Zeitsplitter: „Wende“-Einsprengsel

 

Es kommt nicht selten vor, daß Lyriker etwas schreiben, das nicht recht ins Bild paßt, das sie in der Regel ihren Büchern geben. Und es paßt manchmal auch nicht in das Bild, das sich die Leser von ihrem gedichteschreibenden Autor gemacht haben.

So mußten einige Gedichte, die Stefan George schrieb, zunächst außerhalb seiner Gedichtbücher bleiben, weil sie dem widersprachen, was der Meister in den neunziger Jahren des vorigen Jahrhunderts in seiner Zeitschrift „Blätter für die Kunst“ als Programm angekündigt hatte. Unter der Rubrik „Zeitgedichte“ fanden sie dann ein Dach, das sie vereinte.

Neben den 1918 unter dem Titel Weltende veröffentlichten Gedichten des Jakob van Hoddis existierten in den Jahren davor schon Gedichte, die erst aus dem Nachlaß ediert wurden und einen Lyriker zu erkennen geben, der von 1905 bis 1906 „Epigramme und Satyren“ schrieb, in deren „Vorrede“ er seine Schreibabsicht kundtut:

Ich spreche meinen derben Spruch,
Ob ihr verdammt mich und verflucht,
Ob eur Schwanz das Weite sucht,
Ich spreche meinen derben Spruch.

Des ungewaschenen Liedes freches Spiel
Darf dich wahrhaftig nicht erbosen,
Doch spiel dabei am Schwanz nicht allzuviel,
Sonst geht er los - O weh die Unterhosen!

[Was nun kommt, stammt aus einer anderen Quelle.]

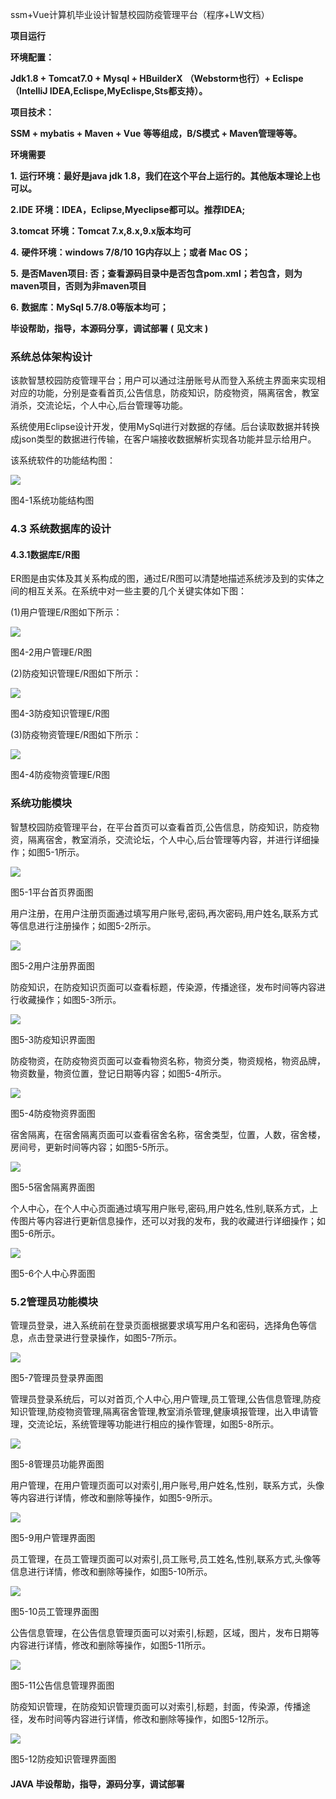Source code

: ssm+Vue计算机毕业设计智慧校园防疫管理平台（程序+LW文档）

**项目运行**

**环境配置：**

**Jdk1.8 + Tomcat7.0 + Mysql + HBuilderX** **（Webstorm也行）+ Eclispe（IntelliJ
IDEA,Eclispe,MyEclispe,Sts都支持）。**

**项目技术：**

**SSM + mybatis + Maven + Vue** **等等组成，B/S模式 + Maven管理等等。**

**环境需要**

**1.** **运行环境：最好是java jdk 1.8，我们在这个平台上运行的。其他版本理论上也可以。**

**2.IDE** **环境：IDEA，Eclipse,Myeclipse都可以。推荐IDEA;**

**3.tomcat** **环境：Tomcat 7.x,8.x,9.x版本均可**

**4.** **硬件环境：windows 7/8/10 1G内存以上；或者 Mac OS；**

**5.** **是否Maven项目: 否；查看源码目录中是否包含pom.xml；若包含，则为maven项目，否则为非maven项目**

**6.** **数据库：MySql 5.7/8.0等版本均可；**

**毕设帮助，指导，本源码分享，调试部署** **(** **见文末** **)**

### 系统总体架构设计

该款智慧校园防疫管理平台；用户可以通过注册账号从而登入系统主界面来实现相对应的功能，分别是查看首页,公告信息，防疫知识，防疫物资，隔离宿舍，教室消杀，交流论坛，个人中心,后台管理等功能。

系统使用Eclipse设计开发，使用MySql进行对数据的存储。后台读取数据并转换成json类型的数据进行传输，在客户端接收数据解析实现各功能并显示给用户。

该系统软件的功能结构图：

![](./res/2a1995ec5c7d4eca8b77a54ee929d591.png)

图4-1系统功能结构图

### 4.3 系统数据库的设计

#### 4.3.1数据库E/R图

ER图是由实体及其关系构成的图，通过E/R图可以清楚地描述系统涉及到的实体之间的相互关系。在系统中对一些主要的几个关键实体如下图：

(1)用户管理E/R图如下所示：

![](./res/fa9f54e50e6b4e1b9c234450b54d8762.png)

图4-2用户管理E/R图

(2)防疫知识管理E/R图如下所示：

![](./res/d94f3a5945f2447db7f2ec75b2df2d9a.png)

图4-3防疫知识管理E/R图

(3)防疫物资管理E/R图如下所示：

![](./res/581e3d2ec53449d395dd16f8851b2e7a.png)

图4-4防疫物资管理E/R图

### 系统功能模块

智慧校园防疫管理平台，在平台首页可以查看首页,公告信息，防疫知识，防疫物资，隔离宿舍，教室消杀，交流论坛，个人中心,后台管理等内容，并进行详细操作；如图5-1所示。

![](./res/de8d99443aab4cf68f5f0b78994dbe05.png)

图5-1平台首页界面图

用户注册，在用户注册页面通过填写用户账号,密码,再次密码,用户姓名,联系方式等信息进行注册操作；如图5-2所示。

![](./res/a7d82080b7e848a5bdabc4e4964f8e5e.png)

图5-2用户注册界面图

防疫知识，在防疫知识页面可以查看标题，传染源，传播途径，发布时间等内容进行收藏操作；如图5-3所示。

![](./res/af277f849ce84975b8a2f095a398d7a9.png)

图5-3防疫知识界面图

防疫物资，在防疫物资页面可以查看物资名称，物资分类，物资规格，物资品牌，物资数量，物资位置，登记日期等内容；如图5-4所示。

![](./res/bc574c9a80264142bc92aa205238966a.png)

图5-4防疫物资界面图

宿舍隔离，在宿舍隔离页面可以查看宿舍名称，宿舍类型，位置，人数，宿舍楼，房间号，更新时间等内容；如图5-5所示。

![](./res/c9b0e7800c9a44c0bf0e9de1aa073a64.png)

图5-5宿舍隔离界面图

个人中心，在个人中心页面通过填写用户账号,密码,用户姓名,性别,联系方式，上传图片等内容进行更新信息操作，还可以对我的发布，我的收藏进行详细操作；如图5-6所示。

![](./res/610bd4b5cd7f4db0a5b319bec0d0d136.png)

图5-6个人中心界面图

### 5.2管理员功能模块

管理员登录，进入系统前在登录页面根据要求填写用户名和密码，选择角色等信息，点击登录进行登录操作，如图5-7所示。

![](./res/274add5dce524f65b58df78a9f34b515.png)

图5-7管理员登录界面图

管理员登录系统后，可以对首页,个人中心,用户管理,员工管理,公告信息管理,防疫知识管理,防疫物资管理,隔离宿舍管理,教室消杀管理,健康填报管理，出入申请管理，交流论坛，系统管理等功能进行相应的操作管理，如图5-8所示。

![](./res/0ef82ed4c6da4b5897c19c837b64b651.png)

图5-8管理员功能界面图

用户管理，在用户管理页面可以对索引,用户账号,用户姓名,性别，联系方式，头像等内容进行详情，修改和删除等操作，如图5-9所示。

![](./res/356d9a14879c426a8b838a4e3ba9ff14.png)

图5-9用户管理界面图

员工管理，在员工管理页面可以对索引,员工账号,员工姓名,性别,联系方式,头像等信息进行详情，修改和删除等操作，如图5-10所示。

![](./res/c0509b2bd20f47f3932eb7aee92336b0.png)

图5-10员工管理界面图

公告信息管理，在公告信息管理页面可以对索引,标题，区域，图片，发布日期等内容进行详情，修改和删除等操作，如图5-11所示。

![](./res/dfc403269f0b4ba8839179cb7f269330.png)

图5-11公告信息管理界面图

防疫知识管理，在防疫知识管理页面可以对索引,标题，封面，传染源，传播途径，发布时间等内容进行详情，修改和删除等操作，如图5-12所示。

![](./res/d85a9d77f11841be90016d2cd7d1d2c0.png)

图5-12防疫知识管理界面图

#### **JAVA** **毕设帮助，指导，源码分享，调试部署**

Dann folgen zahlreiche Vierzeiler und umfangreichere Gedichte, deren Titel einiges darüber verraten, womit sich der Gymnasiast beschäftigte: „Moderne Ästhetik“, „Die neue Richtung“, „Boecklin“, „Grillparzer“, „Herr Würstchen“, „Philister“ und „Prostitution“.

Jahrzehnte später schrieb Erich Kästner an zumindest formal vergleichbaren Texten, die ebenfalls zur Zeit ihrer Manuskriptlegung - 1943 - nicht erscheinen konnten. „Sprüche und Widersprüche“ sollte diese Textsorte ursprünglich heißen, ehe sie dann in den Nachkriegsjahren unter dem Titel Kurz und bündig bekannt wurden. Der letzte Satz des „Vorworts“ lautete: „Das Epigramm ist tot? Es lebe das Epigramm!“ Programmatisch wie bei van Hoddis verkündete auch der berühmte Kinderbuchautor in einem Vierzeiler:

Präzision

Wer was zu sagen hat,
hat keine Eile.
Er läßt sich Zeit und sagt’s
in einer Zeile.

Als Jahrzehnte später die Zeit nahte, die als die „Wende“ in die Geschichte eingegangen ist, trieb es gleich zwei Lyriker, Sprüche vergleichbarer Art zu machen und unter ihren meist als länger bekannten Texten unterzubringen: Volker Braun in seinem 1987 erschienenen Gedichtband Langsamer knirschender Morgen und Steffen Mensching in seinen Berliner Elegien, die 1995 auf den Büchermarkt kamen.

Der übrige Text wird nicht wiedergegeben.